In general, when I am in a new city, I try really hard to torpedo myself into it’s authentic back region. As long as I do my research, spend my first few days/weeks making mistakes, seeing what the locals wear and asking them where to go, I think it is relatively easy to find the authenticity of a place. I am not interested in the façade of a city’s touristic image, because, as MacCannell describes Goffman’s theory in Staged Authenticity, “sustaining a firm sense of social reality requires some mystification” aka a “false reality” (591).
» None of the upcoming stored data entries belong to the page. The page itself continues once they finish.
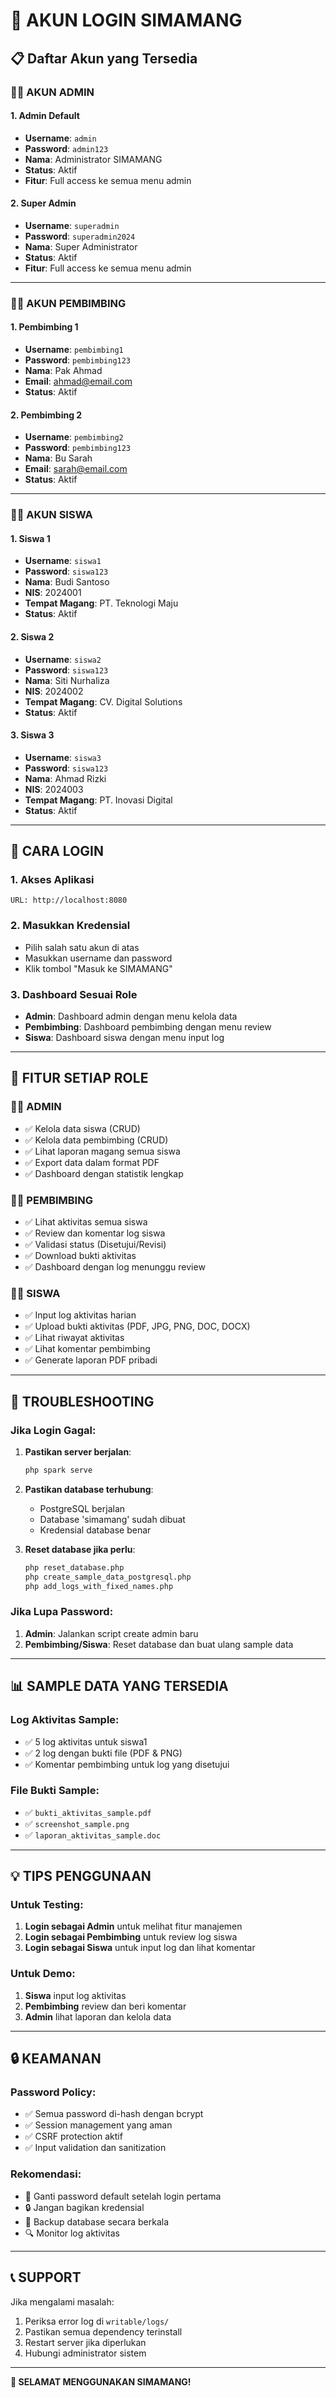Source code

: # 🔐 AKUN LOGIN SIMAMANG

## 📋 Daftar Akun yang Tersedia

### 👨‍💼 **AKUN ADMIN**

#### 1. Admin Default
- **Username**: `admin`
- **Password**: `admin123`
- **Nama**: Administrator SIMAMANG
- **Status**: Aktif
- **Fitur**: Full access ke semua menu admin

#### 2. Super Admin
- **Username**: `superadmin`
- **Password**: `superadmin2024`
- **Nama**: Super Administrator
- **Status**: Aktif
- **Fitur**: Full access ke semua menu admin

---

### 👨‍🏫 **AKUN PEMBIMBING**

#### 1. Pembimbing 1
- **Username**: `pembimbing1`
- **Password**: `pembimbing123`
- **Nama**: Pak Ahmad
- **Email**: ahmad@email.com
- **Status**: Aktif

#### 2. Pembimbing 2
- **Username**: `pembimbing2`
- **Password**: `pembimbing123`
- **Nama**: Bu Sarah
- **Email**: sarah@email.com
- **Status**: Aktif

---

### 👨‍🎓 **AKUN SISWA**

#### 1. Siswa 1
- **Username**: `siswa1`
- **Password**: `siswa123`
- **Nama**: Budi Santoso
- **NIS**: 2024001
- **Tempat Magang**: PT. Teknologi Maju
- **Status**: Aktif

#### 2. Siswa 2
- **Username**: `siswa2`
- **Password**: `siswa123`
- **Nama**: Siti Nurhaliza
- **NIS**: 2024002
- **Tempat Magang**: CV. Digital Solutions
- **Status**: Aktif

#### 3. Siswa 3
- **Username**: `siswa3`
- **Password**: `siswa123`
- **Nama**: Ahmad Rizki
- **NIS**: 2024003
- **Tempat Magang**: PT. Inovasi Digital
- **Status**: Aktif

---

## 🚀 **CARA LOGIN**

### 1. Akses Aplikasi
```
URL: http://localhost:8080
```

### 2. Masukkan Kredensial
- Pilih salah satu akun di atas
- Masukkan username dan password
- Klik tombol "Masuk ke SIMAMANG"

### 3. Dashboard Sesuai Role
- **Admin**: Dashboard admin dengan menu kelola data
- **Pembimbing**: Dashboard pembimbing dengan menu review
- **Siswa**: Dashboard siswa dengan menu input log

---

## 🎯 **FITUR SETIAP ROLE**

### 👨‍💼 **ADMIN**
- ✅ Kelola data siswa (CRUD)
- ✅ Kelola data pembimbing (CRUD)
- ✅ Lihat laporan magang semua siswa
- ✅ Export data dalam format PDF
- ✅ Dashboard dengan statistik lengkap

### 👨‍🏫 **PEMBIMBING**
- ✅ Lihat aktivitas semua siswa
- ✅ Review dan komentar log siswa
- ✅ Validasi status (Disetujui/Revisi)
- ✅ Download bukti aktivitas
- ✅ Dashboard dengan log menunggu review

### 👨‍🎓 **SISWA**
- ✅ Input log aktivitas harian
- ✅ Upload bukti aktivitas (PDF, JPG, PNG, DOC, DOCX)
- ✅ Lihat riwayat aktivitas
- ✅ Lihat komentar pembimbing
- ✅ Generate laporan PDF pribadi

---

## 🔧 **TROUBLESHOOTING**

### Jika Login Gagal:
1. **Pastikan server berjalan**:
   ```bash
   php spark serve
   ```

2. **Pastikan database terhubung**:
   - PostgreSQL berjalan
   - Database 'simamang' sudah dibuat
   - Kredensial database benar

3. **Reset database jika perlu**:
   ```bash
   php reset_database.php
   php create_sample_data_postgresql.php
   php add_logs_with_fixed_names.php
   ```

### Jika Lupa Password:
1. **Admin**: Jalankan script create admin baru
2. **Pembimbing/Siswa**: Reset database dan buat ulang sample data

---

## 📊 **SAMPLE DATA YANG TERSEDIA**

### Log Aktivitas Sample:
- ✅ 5 log aktivitas untuk siswa1
- ✅ 2 log dengan bukti file (PDF & PNG)
- ✅ Komentar pembimbing untuk log yang disetujui

### File Bukti Sample:
- ✅ `bukti_aktivitas_sample.pdf`
- ✅ `screenshot_sample.png`
- ✅ `laporan_aktivitas_sample.doc`

---

## 💡 **TIPS PENGGUNAAN**

### Untuk Testing:
1. **Login sebagai Admin** untuk melihat fitur manajemen
2. **Login sebagai Pembimbing** untuk review log siswa
3. **Login sebagai Siswa** untuk input log dan lihat komentar

### Untuk Demo:
1. **Siswa** input log aktivitas
2. **Pembimbing** review dan beri komentar
3. **Admin** lihat laporan dan kelola data

---

## 🔒 **KEAMANAN**

### Password Policy:
- ✅ Semua password di-hash dengan bcrypt
- ✅ Session management yang aman
- ✅ CSRF protection aktif
- ✅ Input validation dan sanitization

### Rekomendasi:
- 🔄 Ganti password default setelah login pertama
- 🔒 Jangan bagikan kredensial
- 💾 Backup database secara berkala
- 🔍 Monitor log aktivitas

---

## 📞 **SUPPORT**

Jika mengalami masalah:
1. Periksa error log di `writable/logs/`
2. Pastikan semua dependency terinstall
3. Restart server jika diperlukan
4. Hubungi administrator sistem

---

**🎉 SELAMAT MENGGUNAKAN SIMAMANG!**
That being said, when I came to Accra, it took me much longer to even get a close encounter near the back regions. It took me a very long time to realize that, “Stage 6: Goffman’s back region; the kind of social space that motivates touristic consciousness” (598), will probably never be attainable here. There are just too many ways in which I stick out as a tourist, an outsider. I was feeling cheated knowing that the majority of places I go to were ‘tourist traps’.
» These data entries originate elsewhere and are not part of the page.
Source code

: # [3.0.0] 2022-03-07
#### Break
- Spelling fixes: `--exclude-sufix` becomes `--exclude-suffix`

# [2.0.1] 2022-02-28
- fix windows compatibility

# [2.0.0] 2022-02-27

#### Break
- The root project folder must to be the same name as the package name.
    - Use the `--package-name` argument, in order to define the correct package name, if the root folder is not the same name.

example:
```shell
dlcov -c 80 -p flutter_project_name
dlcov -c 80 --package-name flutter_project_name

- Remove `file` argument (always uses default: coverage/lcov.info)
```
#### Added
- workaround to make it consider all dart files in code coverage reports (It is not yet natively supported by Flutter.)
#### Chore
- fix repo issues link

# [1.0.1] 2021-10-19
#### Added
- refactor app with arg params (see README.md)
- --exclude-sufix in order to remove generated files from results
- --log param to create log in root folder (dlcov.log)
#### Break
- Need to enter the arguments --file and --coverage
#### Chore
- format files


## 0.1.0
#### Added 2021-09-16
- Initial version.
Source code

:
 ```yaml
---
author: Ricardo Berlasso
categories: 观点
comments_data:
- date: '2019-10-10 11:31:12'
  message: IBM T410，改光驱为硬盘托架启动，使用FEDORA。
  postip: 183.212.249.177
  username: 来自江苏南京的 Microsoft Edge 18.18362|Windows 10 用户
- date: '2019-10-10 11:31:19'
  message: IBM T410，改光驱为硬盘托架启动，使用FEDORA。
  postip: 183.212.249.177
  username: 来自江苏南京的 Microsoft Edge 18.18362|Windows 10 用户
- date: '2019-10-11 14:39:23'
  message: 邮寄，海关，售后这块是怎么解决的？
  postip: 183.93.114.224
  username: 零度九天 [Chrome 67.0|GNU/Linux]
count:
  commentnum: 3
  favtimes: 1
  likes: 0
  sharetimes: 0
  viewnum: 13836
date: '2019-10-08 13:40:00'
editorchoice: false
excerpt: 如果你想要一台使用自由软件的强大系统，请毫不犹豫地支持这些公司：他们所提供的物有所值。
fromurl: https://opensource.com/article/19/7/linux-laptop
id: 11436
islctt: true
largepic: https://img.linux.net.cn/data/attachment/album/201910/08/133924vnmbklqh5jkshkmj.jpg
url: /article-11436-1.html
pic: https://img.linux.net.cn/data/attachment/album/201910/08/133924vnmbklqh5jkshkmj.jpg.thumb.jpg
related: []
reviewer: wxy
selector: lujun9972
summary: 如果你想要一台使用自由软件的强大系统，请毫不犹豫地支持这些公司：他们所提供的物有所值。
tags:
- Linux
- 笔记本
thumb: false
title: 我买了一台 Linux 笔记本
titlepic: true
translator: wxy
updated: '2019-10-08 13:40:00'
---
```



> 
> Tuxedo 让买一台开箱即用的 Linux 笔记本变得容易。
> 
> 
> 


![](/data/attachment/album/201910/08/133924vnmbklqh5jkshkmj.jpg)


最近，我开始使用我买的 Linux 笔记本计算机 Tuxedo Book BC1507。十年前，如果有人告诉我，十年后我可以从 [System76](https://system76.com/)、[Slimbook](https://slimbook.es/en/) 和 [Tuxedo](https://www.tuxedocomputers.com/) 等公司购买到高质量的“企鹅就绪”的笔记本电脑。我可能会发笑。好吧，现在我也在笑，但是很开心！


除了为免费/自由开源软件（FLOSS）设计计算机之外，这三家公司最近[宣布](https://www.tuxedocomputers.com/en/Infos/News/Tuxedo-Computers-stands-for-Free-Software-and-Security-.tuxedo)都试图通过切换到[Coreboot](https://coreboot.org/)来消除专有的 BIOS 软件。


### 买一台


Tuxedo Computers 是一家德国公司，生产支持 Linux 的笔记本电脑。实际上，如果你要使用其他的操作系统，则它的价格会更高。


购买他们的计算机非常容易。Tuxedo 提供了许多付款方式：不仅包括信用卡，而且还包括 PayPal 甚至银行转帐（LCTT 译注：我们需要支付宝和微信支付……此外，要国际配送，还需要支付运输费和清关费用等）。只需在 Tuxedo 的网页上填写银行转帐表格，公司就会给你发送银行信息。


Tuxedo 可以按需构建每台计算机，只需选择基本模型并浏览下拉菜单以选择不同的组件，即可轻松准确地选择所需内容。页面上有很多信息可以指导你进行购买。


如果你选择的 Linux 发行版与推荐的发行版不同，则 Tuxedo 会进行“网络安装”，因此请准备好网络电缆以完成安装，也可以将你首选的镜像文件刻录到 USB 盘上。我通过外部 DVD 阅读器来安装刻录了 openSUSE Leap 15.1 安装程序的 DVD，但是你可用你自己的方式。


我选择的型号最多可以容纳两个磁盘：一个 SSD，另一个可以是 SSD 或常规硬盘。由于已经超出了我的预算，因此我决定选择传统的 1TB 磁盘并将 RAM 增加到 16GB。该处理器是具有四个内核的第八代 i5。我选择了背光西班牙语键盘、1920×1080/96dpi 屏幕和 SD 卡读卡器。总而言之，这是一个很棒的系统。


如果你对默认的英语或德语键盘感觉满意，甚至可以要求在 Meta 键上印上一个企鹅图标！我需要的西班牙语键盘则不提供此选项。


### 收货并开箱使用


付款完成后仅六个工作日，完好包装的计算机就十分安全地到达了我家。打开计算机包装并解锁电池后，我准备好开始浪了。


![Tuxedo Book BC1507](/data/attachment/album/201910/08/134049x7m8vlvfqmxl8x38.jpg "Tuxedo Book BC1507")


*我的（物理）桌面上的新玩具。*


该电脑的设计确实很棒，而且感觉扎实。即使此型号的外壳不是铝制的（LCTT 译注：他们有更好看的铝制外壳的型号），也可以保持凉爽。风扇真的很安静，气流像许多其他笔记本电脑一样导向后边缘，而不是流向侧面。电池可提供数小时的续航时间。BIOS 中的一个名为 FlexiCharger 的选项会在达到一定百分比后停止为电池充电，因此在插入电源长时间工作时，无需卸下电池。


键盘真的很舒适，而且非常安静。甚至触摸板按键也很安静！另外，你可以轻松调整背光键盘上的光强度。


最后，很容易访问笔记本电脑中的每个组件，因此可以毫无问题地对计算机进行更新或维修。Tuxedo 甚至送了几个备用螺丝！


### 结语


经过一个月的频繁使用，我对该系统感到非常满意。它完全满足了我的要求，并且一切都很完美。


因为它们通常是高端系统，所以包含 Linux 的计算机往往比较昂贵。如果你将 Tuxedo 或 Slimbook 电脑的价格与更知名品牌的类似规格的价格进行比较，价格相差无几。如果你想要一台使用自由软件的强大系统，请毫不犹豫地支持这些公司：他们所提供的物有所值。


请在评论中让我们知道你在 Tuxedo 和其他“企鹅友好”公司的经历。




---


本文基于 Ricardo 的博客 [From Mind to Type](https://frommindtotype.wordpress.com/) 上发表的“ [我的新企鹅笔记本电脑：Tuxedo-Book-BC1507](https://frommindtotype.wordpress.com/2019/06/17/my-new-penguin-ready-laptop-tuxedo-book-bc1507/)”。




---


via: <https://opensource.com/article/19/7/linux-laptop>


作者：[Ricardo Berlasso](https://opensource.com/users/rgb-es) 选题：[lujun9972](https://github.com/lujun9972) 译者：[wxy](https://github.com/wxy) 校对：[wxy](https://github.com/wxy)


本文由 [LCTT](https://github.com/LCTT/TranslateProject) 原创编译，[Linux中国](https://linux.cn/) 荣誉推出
There was one night when I came close to the back region of the Ghanaian nightlife; probably the closest I’ll ever get. I went with two other students to go hang out with our newfound Guinean friends. We were very excited that we had finally made friends with the locals who actually just wanted friendship; nothing more. They told us to meet them at a club called Vienna, which we had never heard of. As we drove 30 minutes out of the city center and pulled up to a rather dark building, I read the colossal banner above the club entrance. “EBOLA IS REAL: NO KISSING NO HUGGING WASHING HANDS”. Below the banner I saw a line of prostitutes dressed up in sailor outfits. I was ecstatic to finally experience a real night in Accra. However, walking into the club, I noticed that most of the eyes glance our way immediately, even if just for a fleeting moment. The bartender had handed me a clean glass and opened my beer for me, while he merely shoved the bottles at the other regular patrons. I will never be able to escape Accra’s projection of it’s front regions. It’s as if I transform the back regions into the front regions just by my presence as an incredibly obvious tourist.
Now, I have reached the half-way point of my semester in Ghana. And it’s taken me this long to realize that reaching “Stage 6” will never become a reality. This realization has allowed me to enjoy most touristy, westernized places in Accra. One of the most relaxing days I had here was in an old colonial house converted into a french restaurant/lounge. I ordered a chocolate cake and a large Evian, and tanned by the pool for five hours while soundtracks from Hotel Costes played in the background. I didn’t care that this place was designed specifically for westerners such as myself. If I can’t get into the back regions of Accra, I at least want to go to the touristy places that don’t pretend to be something they are not.